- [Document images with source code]
•••••
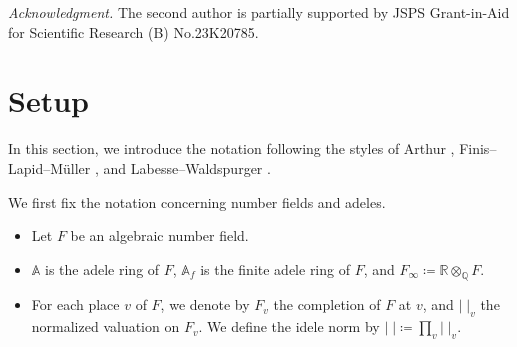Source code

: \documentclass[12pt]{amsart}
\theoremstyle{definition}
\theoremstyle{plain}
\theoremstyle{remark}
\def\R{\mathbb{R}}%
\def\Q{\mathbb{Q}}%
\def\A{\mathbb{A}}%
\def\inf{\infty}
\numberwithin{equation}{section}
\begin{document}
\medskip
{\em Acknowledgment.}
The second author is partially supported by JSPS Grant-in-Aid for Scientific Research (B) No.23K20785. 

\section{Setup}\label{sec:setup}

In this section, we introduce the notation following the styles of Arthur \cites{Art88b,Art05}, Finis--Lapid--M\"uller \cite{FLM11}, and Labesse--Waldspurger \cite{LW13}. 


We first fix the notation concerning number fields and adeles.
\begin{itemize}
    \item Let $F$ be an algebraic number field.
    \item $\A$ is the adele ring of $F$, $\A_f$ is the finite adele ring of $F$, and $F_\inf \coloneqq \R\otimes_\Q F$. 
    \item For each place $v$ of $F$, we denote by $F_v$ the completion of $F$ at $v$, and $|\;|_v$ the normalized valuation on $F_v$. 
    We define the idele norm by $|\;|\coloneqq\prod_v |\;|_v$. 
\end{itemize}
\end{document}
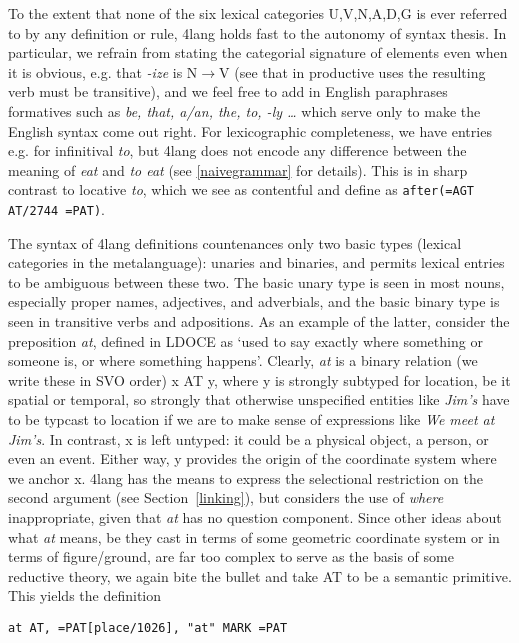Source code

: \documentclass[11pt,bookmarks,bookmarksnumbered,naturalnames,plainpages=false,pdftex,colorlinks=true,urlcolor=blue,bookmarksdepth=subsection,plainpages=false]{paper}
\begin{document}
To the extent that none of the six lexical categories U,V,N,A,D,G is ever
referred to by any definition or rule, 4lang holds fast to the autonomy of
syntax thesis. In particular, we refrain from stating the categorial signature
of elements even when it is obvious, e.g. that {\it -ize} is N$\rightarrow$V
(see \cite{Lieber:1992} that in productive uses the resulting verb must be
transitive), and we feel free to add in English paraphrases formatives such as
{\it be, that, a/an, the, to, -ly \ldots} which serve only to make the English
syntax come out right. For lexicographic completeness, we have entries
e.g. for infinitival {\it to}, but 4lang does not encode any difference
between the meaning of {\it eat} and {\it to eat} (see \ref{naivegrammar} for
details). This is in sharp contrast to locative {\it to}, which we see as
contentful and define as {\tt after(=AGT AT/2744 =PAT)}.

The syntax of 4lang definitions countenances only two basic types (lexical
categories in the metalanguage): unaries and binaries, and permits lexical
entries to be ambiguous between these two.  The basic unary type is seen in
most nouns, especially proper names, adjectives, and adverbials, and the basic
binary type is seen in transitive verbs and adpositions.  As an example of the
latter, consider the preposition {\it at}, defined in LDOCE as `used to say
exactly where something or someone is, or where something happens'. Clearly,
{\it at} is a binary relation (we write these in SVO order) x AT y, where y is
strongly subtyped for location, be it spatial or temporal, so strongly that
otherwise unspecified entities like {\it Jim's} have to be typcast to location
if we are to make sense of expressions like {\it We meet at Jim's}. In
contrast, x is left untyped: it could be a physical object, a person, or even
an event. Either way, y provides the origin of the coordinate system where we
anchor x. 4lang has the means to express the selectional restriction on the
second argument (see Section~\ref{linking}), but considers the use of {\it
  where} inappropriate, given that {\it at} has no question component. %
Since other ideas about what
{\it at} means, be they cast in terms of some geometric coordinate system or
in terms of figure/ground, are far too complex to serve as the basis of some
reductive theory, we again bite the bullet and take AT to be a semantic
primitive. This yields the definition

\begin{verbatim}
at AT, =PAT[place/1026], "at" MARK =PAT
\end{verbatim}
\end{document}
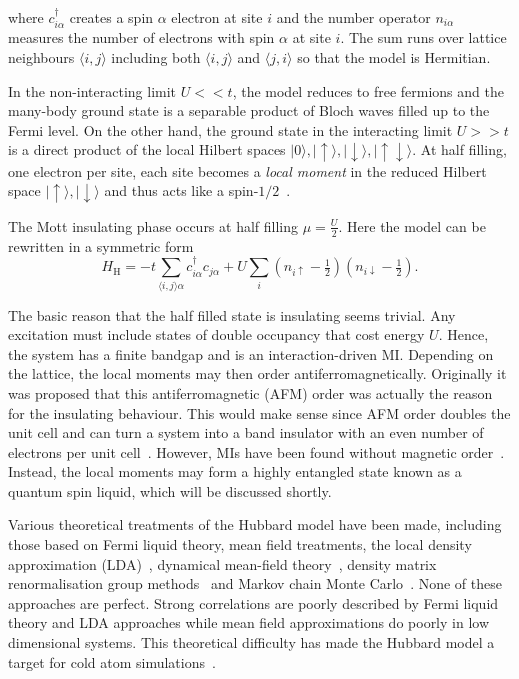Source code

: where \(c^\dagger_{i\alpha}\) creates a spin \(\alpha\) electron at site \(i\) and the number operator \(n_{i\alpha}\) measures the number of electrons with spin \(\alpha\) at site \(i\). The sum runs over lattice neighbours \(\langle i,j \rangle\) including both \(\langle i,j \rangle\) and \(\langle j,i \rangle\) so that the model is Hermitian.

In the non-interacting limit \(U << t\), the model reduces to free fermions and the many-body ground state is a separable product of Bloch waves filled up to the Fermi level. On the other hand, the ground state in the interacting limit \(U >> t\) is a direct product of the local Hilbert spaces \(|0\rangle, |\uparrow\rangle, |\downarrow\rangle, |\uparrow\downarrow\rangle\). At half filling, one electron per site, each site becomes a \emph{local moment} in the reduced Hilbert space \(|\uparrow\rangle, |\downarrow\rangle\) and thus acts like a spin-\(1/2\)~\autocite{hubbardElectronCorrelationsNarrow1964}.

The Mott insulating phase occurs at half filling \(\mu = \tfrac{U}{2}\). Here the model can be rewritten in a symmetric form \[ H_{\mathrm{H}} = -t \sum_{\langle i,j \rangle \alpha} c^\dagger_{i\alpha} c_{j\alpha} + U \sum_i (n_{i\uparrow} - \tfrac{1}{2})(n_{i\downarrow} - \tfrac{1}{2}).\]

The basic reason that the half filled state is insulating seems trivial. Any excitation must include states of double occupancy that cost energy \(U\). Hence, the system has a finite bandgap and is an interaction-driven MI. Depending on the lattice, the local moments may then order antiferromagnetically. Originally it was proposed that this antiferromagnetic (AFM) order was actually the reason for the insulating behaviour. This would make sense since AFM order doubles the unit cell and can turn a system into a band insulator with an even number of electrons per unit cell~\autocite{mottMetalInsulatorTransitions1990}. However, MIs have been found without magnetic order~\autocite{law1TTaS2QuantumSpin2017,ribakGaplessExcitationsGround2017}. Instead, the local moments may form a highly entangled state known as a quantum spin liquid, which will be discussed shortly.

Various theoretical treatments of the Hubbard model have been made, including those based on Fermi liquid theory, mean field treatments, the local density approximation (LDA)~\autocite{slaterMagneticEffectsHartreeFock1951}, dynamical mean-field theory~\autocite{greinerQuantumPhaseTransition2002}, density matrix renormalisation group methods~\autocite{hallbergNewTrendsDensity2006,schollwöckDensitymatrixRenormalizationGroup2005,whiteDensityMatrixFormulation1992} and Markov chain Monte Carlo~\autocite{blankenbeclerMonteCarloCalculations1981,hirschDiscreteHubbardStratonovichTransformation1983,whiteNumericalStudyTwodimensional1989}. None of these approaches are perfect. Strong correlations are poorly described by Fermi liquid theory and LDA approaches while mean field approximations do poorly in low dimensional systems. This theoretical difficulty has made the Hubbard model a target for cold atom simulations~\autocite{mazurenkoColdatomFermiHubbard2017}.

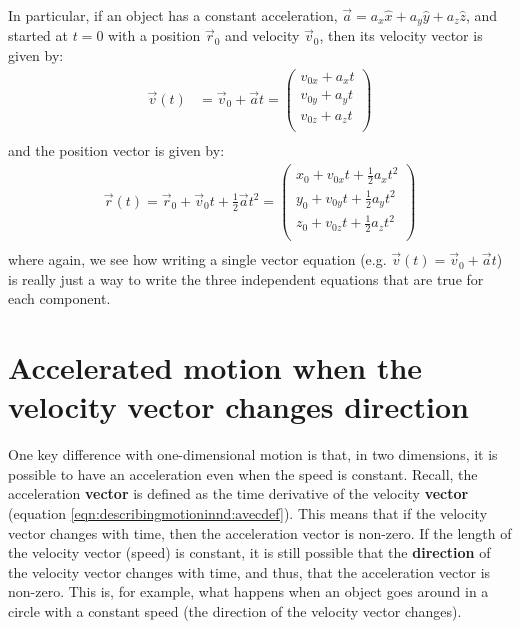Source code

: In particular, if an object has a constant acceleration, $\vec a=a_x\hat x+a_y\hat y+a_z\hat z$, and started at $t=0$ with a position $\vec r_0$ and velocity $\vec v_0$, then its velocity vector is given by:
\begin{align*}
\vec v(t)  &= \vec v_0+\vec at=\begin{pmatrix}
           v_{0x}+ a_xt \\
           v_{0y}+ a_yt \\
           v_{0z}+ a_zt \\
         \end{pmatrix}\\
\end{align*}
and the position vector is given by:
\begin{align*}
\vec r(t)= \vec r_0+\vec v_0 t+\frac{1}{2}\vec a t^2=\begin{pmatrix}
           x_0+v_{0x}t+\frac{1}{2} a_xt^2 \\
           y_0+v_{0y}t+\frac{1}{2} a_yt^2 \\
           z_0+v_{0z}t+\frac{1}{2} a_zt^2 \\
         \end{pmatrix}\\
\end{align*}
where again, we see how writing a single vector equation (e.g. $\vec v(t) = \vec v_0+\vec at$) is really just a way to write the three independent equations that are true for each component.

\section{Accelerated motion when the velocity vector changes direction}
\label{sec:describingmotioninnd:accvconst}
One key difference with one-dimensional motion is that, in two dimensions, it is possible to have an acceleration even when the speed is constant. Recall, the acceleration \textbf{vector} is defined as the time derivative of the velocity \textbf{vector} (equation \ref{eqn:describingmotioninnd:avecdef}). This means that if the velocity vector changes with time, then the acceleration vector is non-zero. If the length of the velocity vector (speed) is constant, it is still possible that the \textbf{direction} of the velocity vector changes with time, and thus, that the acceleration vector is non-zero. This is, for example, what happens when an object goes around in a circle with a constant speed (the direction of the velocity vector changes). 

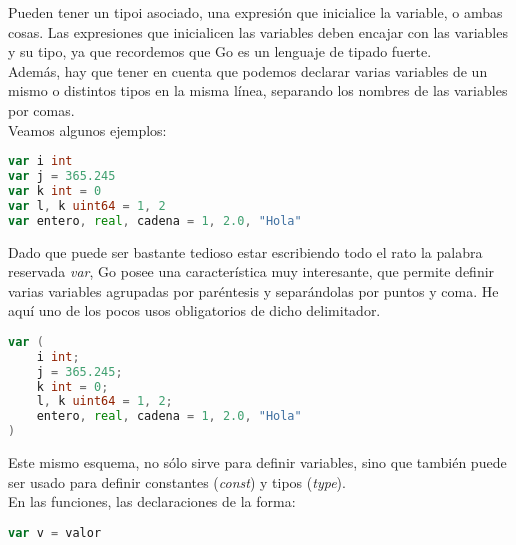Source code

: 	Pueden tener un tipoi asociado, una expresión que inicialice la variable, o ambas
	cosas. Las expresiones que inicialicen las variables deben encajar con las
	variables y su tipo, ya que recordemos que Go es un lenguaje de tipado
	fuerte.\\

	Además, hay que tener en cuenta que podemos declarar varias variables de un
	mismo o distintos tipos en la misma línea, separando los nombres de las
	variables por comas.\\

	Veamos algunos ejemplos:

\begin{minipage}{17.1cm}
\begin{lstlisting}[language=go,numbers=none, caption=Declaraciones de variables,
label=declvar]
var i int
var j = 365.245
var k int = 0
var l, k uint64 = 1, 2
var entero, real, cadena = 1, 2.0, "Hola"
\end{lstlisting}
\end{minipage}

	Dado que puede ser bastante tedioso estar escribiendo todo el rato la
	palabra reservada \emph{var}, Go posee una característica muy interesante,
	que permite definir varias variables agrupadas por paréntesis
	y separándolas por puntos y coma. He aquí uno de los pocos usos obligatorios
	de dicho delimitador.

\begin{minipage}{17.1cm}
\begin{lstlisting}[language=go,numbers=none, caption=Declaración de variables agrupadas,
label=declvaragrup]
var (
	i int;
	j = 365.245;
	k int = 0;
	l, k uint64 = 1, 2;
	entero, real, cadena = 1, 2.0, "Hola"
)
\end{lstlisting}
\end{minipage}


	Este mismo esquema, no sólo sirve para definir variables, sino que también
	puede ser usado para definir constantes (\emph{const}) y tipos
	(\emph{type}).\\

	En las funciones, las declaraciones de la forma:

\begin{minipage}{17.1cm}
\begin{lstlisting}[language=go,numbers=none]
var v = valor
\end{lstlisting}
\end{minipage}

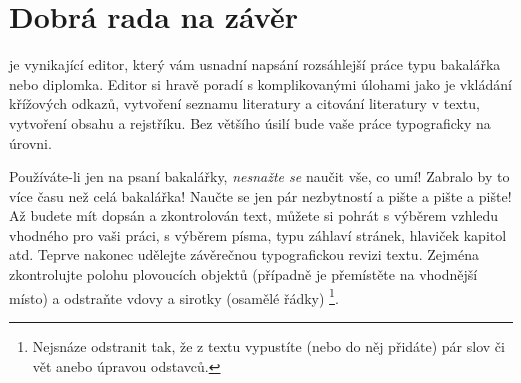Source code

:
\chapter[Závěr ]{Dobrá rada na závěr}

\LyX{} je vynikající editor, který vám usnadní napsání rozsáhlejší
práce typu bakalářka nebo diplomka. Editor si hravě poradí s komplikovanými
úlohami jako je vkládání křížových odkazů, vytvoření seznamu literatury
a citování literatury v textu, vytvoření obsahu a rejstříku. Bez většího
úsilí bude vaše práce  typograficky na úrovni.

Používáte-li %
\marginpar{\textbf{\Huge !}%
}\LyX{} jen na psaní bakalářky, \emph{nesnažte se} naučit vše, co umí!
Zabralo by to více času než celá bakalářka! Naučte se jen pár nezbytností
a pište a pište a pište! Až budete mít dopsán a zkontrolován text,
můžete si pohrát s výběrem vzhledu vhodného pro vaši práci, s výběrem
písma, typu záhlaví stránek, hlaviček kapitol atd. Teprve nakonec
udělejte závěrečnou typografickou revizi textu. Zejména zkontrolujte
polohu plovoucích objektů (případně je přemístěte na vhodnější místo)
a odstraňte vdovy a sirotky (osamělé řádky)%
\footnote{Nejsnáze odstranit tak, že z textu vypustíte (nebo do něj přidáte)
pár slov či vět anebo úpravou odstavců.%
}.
•••••
- [How to complete this task]
Search the entries for the word "what", then list each line that holds it.

- [Response area]
Since other ideas about what
One key difference with one-dimensional motion is that, in two dimensions, it is possible to have an acceleration even when the speed is constant. Recall, the acceleration \textbf{vector} is defined as the time derivative of the velocity \textbf{vector} (equation \ref{eqn:describingmotioninnd:avecdef}). This means that if the velocity vector changes with time, then the acceleration vector is non-zero. If the length of the velocity vector (speed) is constant, it is still possible that the \textbf{direction} of the velocity vector changes with time, and thus, that the acceleration vector is non-zero. This is, for example, what happens when an object goes around in a circle with a constant speed (the direction of the velocity vector changes). 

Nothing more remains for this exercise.